Clustering Coefficient, an important metric in a social network, shows how much community around one node is tightly connected. The notion of clustering coefficient is inspired by this observation, and is the standard method of summarizing triangle counts. It is well known that some networks, especially social networks, have much higher clustering coefficients than random networks.

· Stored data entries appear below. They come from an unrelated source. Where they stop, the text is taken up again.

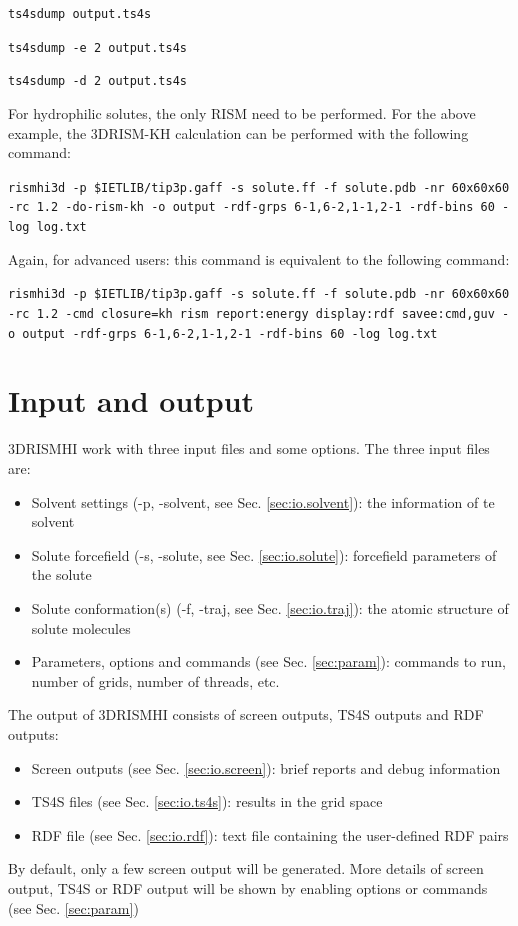 \documentclass[aip,amsmath,amssymb,reprint,onecolumn]{revtex4-1}
\begin{document}
\texttt{\color{blue}\small ts4sdump output.ts4s}

\texttt{\color{blue}\small ts4sdump -e 2 output.ts4s}

\texttt{\color{blue}\small ts4sdump -d 2 output.ts4s}

For hydrophilic solutes, the only RISM need to be performed. For the above example, the 3DRISM-KH calculation can be performed with the following command:

\texttt{\color{blue}\small rismhi3d -p \$IETLIB/tip3p.gaff -s solute.ff -f solute.pdb -nr 60x60x60 -rc 1.2 -do-rism-kh -o output -rdf-grps 6-1,6-2,1-1,2-1 -rdf-bins 60 -log log.txt}

{Again, for advanced users: this command is equivalent to the following command:

\texttt{\color{blue}\small rismhi3d -p \$IETLIB/tip3p.gaff -s solute.ff -f solute.pdb -nr 60x60x60 -rc 1.2 -cmd closure=kh rism report:energy display:rdf savee:cmd,guv -o output -rdf-grps 6-1,6-2,1-1,2-1 -rdf-bins 60 -log log.txt}
}


\section{Input and output}

3DRISMHI work with three input files and some options. The three input files are:
\begin{itemize}
  \item Solvent settings (-p, -solvent, see Sec. \ref{sec:io.solvent}): the information of te solvent
  \item Solute forcefield (-s, -solute, see Sec. \ref{sec:io.solute}): forcefield parameters of the solute
  \item Solute conformation(s) (-f, -traj, see Sec. \ref{sec:io.traj}): the atomic structure of solute molecules
  \item Parameters, options and commands (see Sec. \ref{sec:param}): commands to run, number of grids, number of threads, etc.
\end{itemize}

The output of 3DRISMHI consists of screen outputs, TS4S outputs and RDF outputs:
\begin{itemize}
  \item Screen outputs (see Sec. \ref{sec:io.screen}): brief reports and debug information
  \item TS4S files (see Sec. \ref{sec:io.ts4s}): results in the grid space
  \item RDF file (see Sec. \ref{sec:io.rdf}): text file containing the user-defined RDF pairs
\end{itemize}
By default, only a few screen output will be generated. More details of screen output, TS4S or RDF output will be shown by enabling options or commands (see Sec. \ref{sec:param})
\end{document}
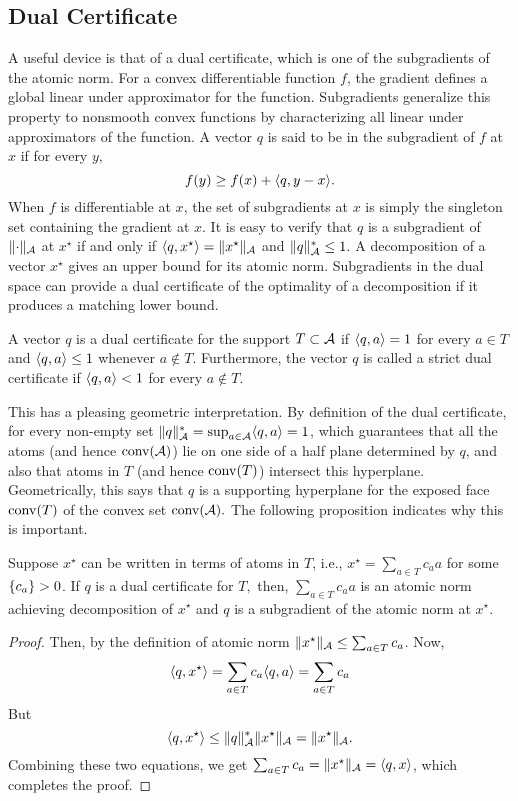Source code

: \subsection{Dual Certificate}

A useful device is that of a dual certificate, which is one of the subgradients
of the atomic norm. For a convex differentiable function $f$, the gradient
defines a global linear under approximator for the function. Subgradients
generalize this property to nonsmooth convex functions by characterizing all
linear under approximators of the function. A vector $q$ is said to be in the subgradient of $f$ at $x$ if for every $y,$
\[
	f(y) \geq f(x) + \langle q, y-x\rangle.
\]
When $f$ is differentiable at $x$, the set of subgradients at $x$ is simply the
singleton set containing the gradient at $x$. It is easy to verify that $q$ is a
subgradient of $\lVert\cdot\rVert_{\mathcal{A}} $ at $x^\star$ if and only if $\langle q,
x^\star \rangle = \lVert x^\star\rVert_{\mathcal{A}}$ and $\lVert q\rVert_{\mathcal{A}}^* \leq 1.$ A
decomposition of a vector $x^\star$ gives an upper bound for its atomic norm.
Subgradients in the dual space can provide a dual certificate of the optimality
of a decomposition if it produces a matching lower bound.

\begin{definition}\label{def:dual-certificate}
A vector $q$ is a dual certificate for the support $T \subset \mathcal{A}$ if 
$\langle q, a\rangle = 1$ for every $a \in T$ and $\langle q, a\rangle \leq 1$ whenever $a \not\in T$. Furthermore, the vector $q$ is called a strict dual certificate if $\langle q, a\rangle < 1$ for every $a \not\in T.$
\end{definition}

This has a pleasing geometric interpretation. By definition of the dual
certificate, for every non-empty set $\lVert q\rVert_{\mathcal{A}}^* = \sup_{a \in \mathcal{A}}
\langle q, a\rangle = 1$, which guarantees that all the atoms (and hence $\operatorname{conv}(\mathcal{A})$)
lie on one side of a half plane determined by $q$, and also that atoms in $T$
(and hence $\operatorname{conv}(T)$) intersect this hyperplane. Geometrically, this says that
$q$ is a supporting hyperplane for the exposed face $\operatorname{conv}(T)$ of the convex set
$\operatorname{conv}(\mathcal{A}).$ The following proposition indicates why this is important.

\begin{prop}
\label{prop:dual-certificate-is-subgrad}
Suppose $x^\star$ can be written in terms of atoms in $T$, i.e., $x^\star =
\sum_{a \in T} c_a a$ for some $\left\{ c_a \right\} > 0$. If $q$ is a dual certificate for
$T,$ then, $\sum_{a \in T} c_a a$ is an atomic norm achieving decomposition of
$x^\star$ and $q$ is a subgradient of the atomic norm at $x^\star.$
\end{prop}
\begin{proof}
	Then, by the definition of atomic norm $\lVert x^\star\rVert_{\mathcal{A}} \leq \sum_{a \in T} c_a$. Now, 
	\[
		\langle q, x^\star\rangle = \sum_{a \in T} c_a\langle q, a\rangle = \sum_{a \in T} c_a
	\]
	But 
	\[
		\langle q, x^\star\rangle \leq \lVert q\rVert_{\mathcal{A}}^* \lVert x^\star\rVert_{\mathcal{A}} = \lVert x^\star\rVert_{\mathcal{A}}.
	\]
	Combining these two equations, we get $\sum_{a \in T} c_a = \lVert x^\star\rVert_{\mathcal{A}} =
	\langle q, x\rangle$, which completes the proof.
\end{proof}

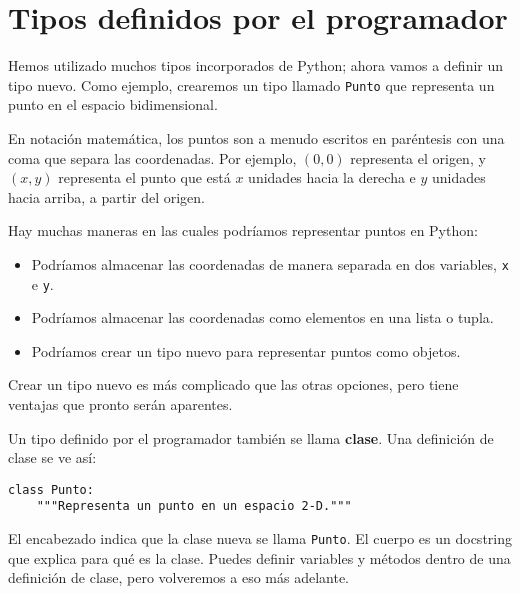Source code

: \documentclass[10pt]{book}
\begin{document}
\section{Tipos definidos por el programador}
\label{point}

Hemos utilizado muchos tipos incorporados de Python; ahora vamos
a definir un tipo nuevo.  Como ejemplo, crearemos un tipo
llamado {\tt Punto} que representa un punto en el espacio
bidimensional.

En notación matemática, los puntos son a menudo escritos en
paréntesis con una coma que separa las coordenadas.  Por ejemplo,
$(0,0)$ representa el origen, y $(x,y)$ representa el
punto que está $x$ unidades hacia la derecha e $y$ unidades hacia arriba, a partir del origen.

Hay muchas maneras en las cuales podríamos representar puntos en Python:

\begin{itemize}

\item Podríamos almacenar las coordenadas de manera separada en dos
variables, {\tt x} e {\tt y}.

\item Podríamos almacenar las coordenadas como elementos en una lista
o tupla.

\item Podríamos crear un tipo nuevo para representar puntos como
objetos.

\end{itemize}

Crear un tipo nuevo
es más complicado que las otras opciones, pero
tiene ventajas que pronto serán aparentes.

Un tipo definido por el programador también se llama {\bf clase}.
Una definición de clase se ve así:

\begin{verbatim}
class Punto:
    """Representa un punto en un espacio 2-D."""
\end{verbatim}
%
El encabezado indica que la clase nueva se llama {\tt Punto}.
El cuerpo es un docstring que explica para qué es la clase.
Puedes definir variables y métodos dentro de una definición de clase,
pero volveremos a eso más adelante.
\end{document}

#### Network Average Clustering Coefficient

Objective:
The clustering coefficient, along with the mean shortest path, can indicate a "small-world" effect. For the clustering coefficient to be meaningful it should be significantly higher than in version of the network where all of the edges have been shuffled.

Description:
The neighborhood of a node, u, is the set of nodes that are connected to u. If every node in the neighborhood of u is connected to every other node in the neighborhood of u, then the neighborhood of u is complete and will have a clustering coefficient of 1. If no nodes in the neighborhood of u are connected, then the clustering coefficient will be 0.

In [1]:
#Loading library
import py2neo as py2neo

In [14]:
#Accessing local Neo4j Server
py2neo.authenticate("localhost:7474", "neo4j", "neo4j")

In [15]:
graph = py2neo.Graph("http://localhost:7474/db/data/")

In [25]:
#Querying triangle number for each node
query = """
CALL algo.triangleCount.stream('Person', 'HAS_CONTACT', {concurrency:100})
YIELD nodeId, triangles;
"""

In [26]:
results = graph.data(query)

In [6]:
#Sorting dictionary containing list
from operator import itemgetter
newlist = sorted(results, key=itemgetter('triangles'),reverse=True) 

In [7]:
#Top 10 triangle nodes
newlist[:10]

[{'nodeId': 1454, 'triangles': 165},
 {'nodeId': 1435, 'triangles': 139},
 {'nodeId': 1412, 'triangles': 138},
 {'nodeId': 1427, 'triangles': 137},
 {'nodeId': 1486, 'triangles': 128},
 {'nodeId': 1498, 'triangles': 125},
 {'nodeId': 1431, 'triangles': 123},
 {'nodeId': 1484, 'triangles': 114},
 {'nodeId': 1453, 'triangles': 108},
 {'nodeId': 1468, 'triangles': 107}]

In [8]:
x = newlist[:10]

In [28]:
#Creating nodeid array
top_10 = []
for a in range(10):
    top_10.append(list(x[a].values())[0])

In [30]:
#string concat olarak degisitrilecek
query = """
MATCH (person:Person)
WHERE ID(person) in [1454, 1435, 1412, 1427, 1486, 1498, 1431, 1484, 1453, 1468]
RETURN person.name
"""
graph.data(query)

[{'person.name': 'Charlize Theron'},
 {'person.name': 'Rob Reiner'},
 {'person.name': 'Val Kilmer'},
 {'person.name': 'Tony Scott'},
 {'person.name': 'Helen Hunt'},
 {'person.name': 'Greg Kinnear'},
 {'person.name': 'Parker Posey'},
 {'person.name': 'Bruno Kirby'},
 {'person.name': 'Liv Tyler'},
 {'person.name': 'Richard Harris'}]

In [11]:
#Computing cluster coefficient
query = """
CALL algo.triangleCount('Person', 'HAS_CONTACT',
{concurrency:4, write:true, writeProperty:'triangles',clusteringCoefficientProperty:'coefficient'})
YIELD loadMillis, computeMillis, writeMillis, nodeCount, triangleCount, averageClusteringCoefficient;
"""

In [12]:
results = graph.data(query)

In [13]:
results

[{'averageClusteringCoefficient': 0.19542368158538823,
  'computeMillis': 8,
  'loadMillis': 1,
  'nodeCount': 133,
  'triangleCount': 2442,
  'writeMillis': 1}]